The Town Square (a Prose Sestina)

Listen. There was heat in the town tonight. They were all there, clustered around the fountain in the town square. Suddenly, violence erupted. Scars were inflicted upon tattooed arms. Nobody slept. Blood dyed the water.
But the water is stagnant tonight. After the bloodshed, I slept throughout the afternoon and dreamt of square metal arms crushing me. And as I awoke, my skin was pocked, where the rust from my dreams had erupted.
It erupted through me like river water gushing after a week of rain. It was like a call to arms. But tonight, I can square my conscience with my behaviour. It is not my fault I slept.

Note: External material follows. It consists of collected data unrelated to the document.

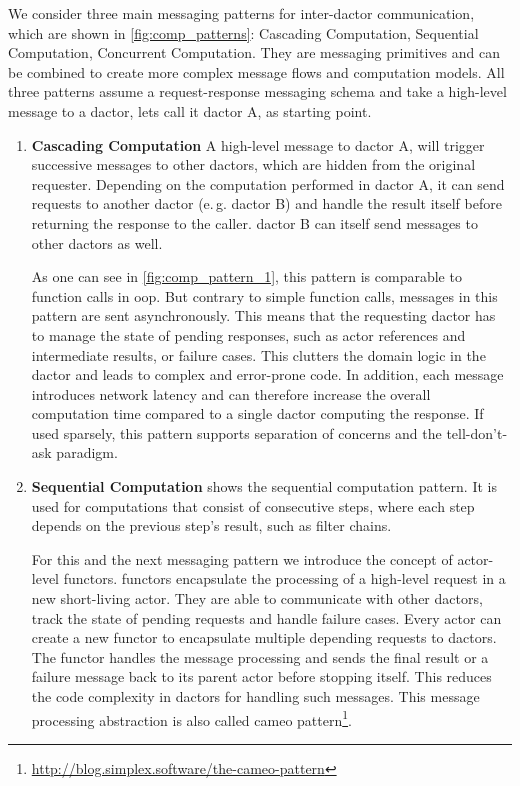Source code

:     We consider three main messaging patterns for inter-\gls{dactor} communication, which are shown in \cref{fig:comp_patterns}: Cascading Computation, Sequential Computation, Concurrent Computation.
    They are messaging primitives and can be combined to create more complex message flows and computation models.
    All three patterns assume a request-response messaging schema and take a high-level message to a \gls{dactor}, lets call it \gls{dactor} A, as starting point.

    \begin{enumerate}
      \item\label{enum:comp_pattern_1} \textbf{Cascading Computation}
        A high-level message to \gls{dactor} A, will trigger successive messages to other \glspl{dactor}, which are hidden from the original requester.
        Depending on the computation performed in \gls{dactor} A, it can send requests to another \gls{dactor} (e.\,g. \gls{dactor} B) and handle the result itself before returning the response to the caller.
        \Gls{dactor} B can itself send messages to other \glspl{dactor} as well.
        
        As one can see in \cref{fig:comp_pattern_1}, this pattern is comparable to function calls in \gls{oop}.
        But contrary to simple function calls, messages in this pattern are sent asynchronously.
        This means that the requesting \gls{dactor} has to manage the state of pending responses, such as actor references and intermediate results, or failure cases.
        This clutters the domain logic in the \gls{dactor} and leads to complex and error-prone code.
        In addition, each message introduces network latency and can therefore increase the overall computation time compared to a single \gls{dactor} computing the response.
        If used sparsely, this pattern supports separation of concerns and the tell-don't-ask paradigm.

      \item\label{enum:comp_pattern_2} \textbf{Sequential Computation}
         shows the sequential computation pattern.
        It is used for computations that consist of consecutive steps, where each step depends on the previous step's result, such as filter chains.

        For this and the next messaging pattern we introduce the concept of actor-level \glspl{functor}.
        \Glspl{functor} encapsulate the processing of a high-level request in a new short-living actor.
        They are able to communicate with other \glspl{dactor}, track the state of pending requests and handle failure cases.
        Every actor can create a new \gls{functor} to encapsulate multiple depending requests to \glspl{dactor}.
        The \gls{functor} handles the message processing and sends the final result or a failure message back to its parent actor before stopping itself.
        This reduces the code complexity in \glspl{dactor} for handling such messages.
        This message processing abstraction is also called cameo pattern\footnote{\url{http://blog.simplex.software/the-cameo-pattern}}.


\end{enumerate}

I slept again, I admit it. Sleep erupted through me. My dreams this time were of raindrops wind-carved to be square and sharp and brutal, and I awoke to the dripping of water into my mouth through the hedge leaves. Tonight, I wish that I were in your arms.
But I know that your arms caressed some other as you slept the two-backed mountain sleep that had the lick and taste of tomorrow as well as tonight after you had erupted into each other's arms, like two flows of water meeting, recoiling and bending back together further up the valley to form the sides of a square.

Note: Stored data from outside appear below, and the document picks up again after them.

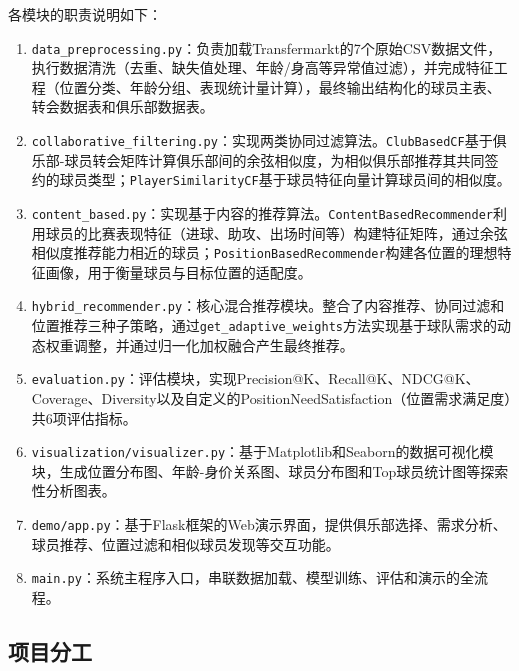 \documentclass[a4paper]{article}
\begin{document}
各模块的职责说明如下：

\begin{enumerate}
    \item \texttt{data\_preprocessing.py}：负责加载Transfermarkt的7个原始CSV数据文件，执行数据清洗（去重、缺失值处理、年龄/身高等异常值过滤），并完成特征工程（位置分类、年龄分组、表现统计量计算），最终输出结构化的球员主表、转会数据表和俱乐部数据表。
    \item \texttt{collaborative\_filtering.py}：实现两类协同过滤算法。\texttt{ClubBasedCF}基于俱乐部-球员转会矩阵计算俱乐部间的余弦相似度，为相似俱乐部推荐其共同签约的球员类型；\texttt{PlayerSimilarityCF}基于球员特征向量计算球员间的相似度。
    \item \texttt{content\_based.py}：实现基于内容的推荐算法。\texttt{ContentBasedRecommender}利用球员的比赛表现特征（进球、助攻、出场时间等）构建特征矩阵，通过余弦相似度推荐能力相近的球员；\texttt{PositionBasedRecommender}构建各位置的理想特征画像，用于衡量球员与目标位置的适配度。
    \item \texttt{hybrid\_recommender.py}：核心混合推荐模块。整合了内容推荐、协同过滤和位置推荐三种子策略，通过\newline\texttt{get\_adaptive\_weights}方法实现基于球队需求的动态权重调整，并通过归一化加权融合产生最终推荐。
    \item \texttt{evaluation.py}：评估模块，实现Precision@K、Recall@K、NDCG@K、Coverage、Diversity以及自定义的PositionNeedSatisfaction（位置需求满足度）共6项评估指标。
    \item \texttt{visualization/visualizer.py}：基于Matplotlib和Seaborn的数据可视化模块，生成位置分布图、年龄-身价关系图、球员分布图和Top球员统计图等探索性分析图表。
    \item \texttt{demo/app.py}：基于Flask框架的Web演示界面，提供俱乐部选择、需求分析、球员推荐、位置过滤和相似球员发现等交互功能。
    \item \texttt{main.py}：系统主程序入口，串联数据加载、模型训练、评估和演示的全流程。
\end{enumerate}

\subsection{项目分工}
\end{document}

So listen. Your tattooed square-bashing victim of that other call to arms is gone to do his duty. Water under the bridge. And yet you will have slept like a cream-mouthed cat, oblivious, as my jealousy erupted privately throughout the whole time that the clouds scratched the moon tonight.
And now I am back in the square where no one slept. Now I am back where the water is again as red as when your hatred towards me erupted. But I still wish that I were in your arms tonight.